Ses membres étaient ankylosés, Jana tenait à peine debout.
— Oui… Oui.
Ils tremblaient tous les deux.
— Va-t’en, souffla-t-il. Va-t’en vite.
Leurs cœurs battaient comme au bout d’un canon. Une tête apparut dans le couloir, à l’angle du mur qui donnait sur la chambre de torture, le docteur Fillol, visiblement déboussolé par la fusillade.
— Attention ! hurla une voix dans son dos.
Fillol porta aussitôt la main à sa bouche, mais il n’avait plus de bouche ; la moitié de la mâchoire inférieure avait été emportée par la balle du Colt, pulvérisant molaires et incisives.
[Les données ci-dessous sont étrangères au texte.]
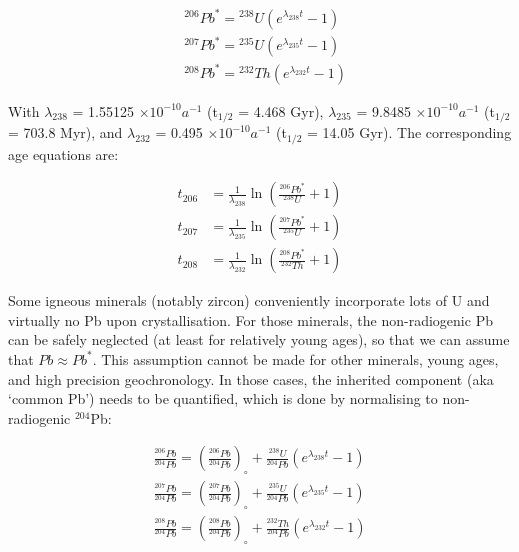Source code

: \documentclass{book}
\begin{document}
\begin{equation}
  \begin{array}{rl}
    &{}^{206}Pb^* = {}^{238}U \left(e^{\lambda_{238}t} - 1\right)\\ 
    &{}^{207}Pb^* = {}^{235}U \left(e^{\lambda_{235}t} - 1\right)\\ 
    &{}^{208}Pb^* = {}^{232}Th \left(e^{\lambda_{232}t} - 1\right)
  \end{array}
  \label{eq:Pb*}
\end{equation}

With $\lambda_{238}$ = 1.55125 $\times 10^{-10} a^{-1}$ (t$_{1/2}$ =
4.468 Gyr), $\lambda_{235}$ = 9.8485 $\times 10^{-10} a^{-1}$
(t$_{1/2}$ = 703.8 Myr), and $\lambda_{232}$ = 0.495 $\times 10^{-10}
a^{-1}$ (t$_{1/2}$ = 14.05 Gyr). The corresponding age equations are:

\begin{equation}
  \begin{array}{rl}
    t_{206} & = \frac{1}{\lambda_{238}}
    \ln \left(\frac{{}^{206}Pb^*}{{}^{238}U}+1\right)\\
    t_{207} & = \frac{1}{\lambda_{235}}
    \ln \left(\frac{{}^{207}Pb^*}{{}^{235}U}+1\right)\\
    t_{208} & = \frac{1}{\lambda_{232}}
    \ln \left(\frac{{}^{208}Pb^*}{{}^{232}Th}+1\right)
  \end{array}
  \label{eq:tPb*}
\end{equation}

Some igneous minerals (notably zircon) conveniently incorporate lots
of U and virtually no Pb upon crystallisation. For those minerals, the
non-radiogenic Pb can be safely neglected (at least for relatively
young ages), so that we can assume that $Pb \approx Pb^*$. This
assumption cannot be made for other minerals, young ages, and high
precision geochronology. In those cases, the inherited component (aka
`common Pb') needs to be quantified, which is done by normalising to
non-radiogenic $^{204}$Pb:

\begin{equation}
\begin{array}{c}
  \frac{^{206}Pb}{^{204}Pb} = \left(\frac{^{206}Pb}{^{204}Pb}\right)_\circ +
  \frac{^{238}U}{^{204}Pb} \left(e^{\lambda_{238}t} - 1\right) \\
  \frac{^{207}Pb}{^{204}Pb} = \left(\frac{^{207}Pb}{^{204}Pb}\right)_\circ +
  \frac{^{235}U}{^{204}Pb} \left(e^{\lambda_{235}t} - 1\right)\\
  \frac{^{208}Pb}{^{204}Pb} = \left(\frac{^{208}Pb}{^{204}Pb}\right)_\circ +
  \frac{^{232}Th}{^{204}Pb} \left(e^{\lambda_{232}t} - 1\right)
\end{array}
\label{eq:Pb}
\end{equation}
\end{document}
Le doigt sur la détente, Rubén poussa Jana vers la porte éventrée.
— Il y a un bateau à trois cents mètres, sur la rive, lui lança-t-il fiévreusement. Fonce, je te rejoins.
Jana était nue, sans arme, un filet de sang s’échappant de son nez blessé. Rubén ramassa son treillis à terre, son tee-shirt, et les colla entre ses mains.
— Putain, Jana, CASSE-TOI !
Une balle fusa près d’eux, qui perfora le bois du madrier. La Mapuche croisa une dernière fois son regard électrique, et détala à travers les rideaux qu’un courant d’air soulevait. Rubén tira trois balles vers le couloir pour couvrir sa fuite, vit Jana courir comme un cabri entre les pins, reprit espoir. Une odeur de poudre volait dans la pièce. Il recula sur les débris de verre, s’apprêtait à foncer à son tour vers le jardin mais un cri de femme l’arrêta.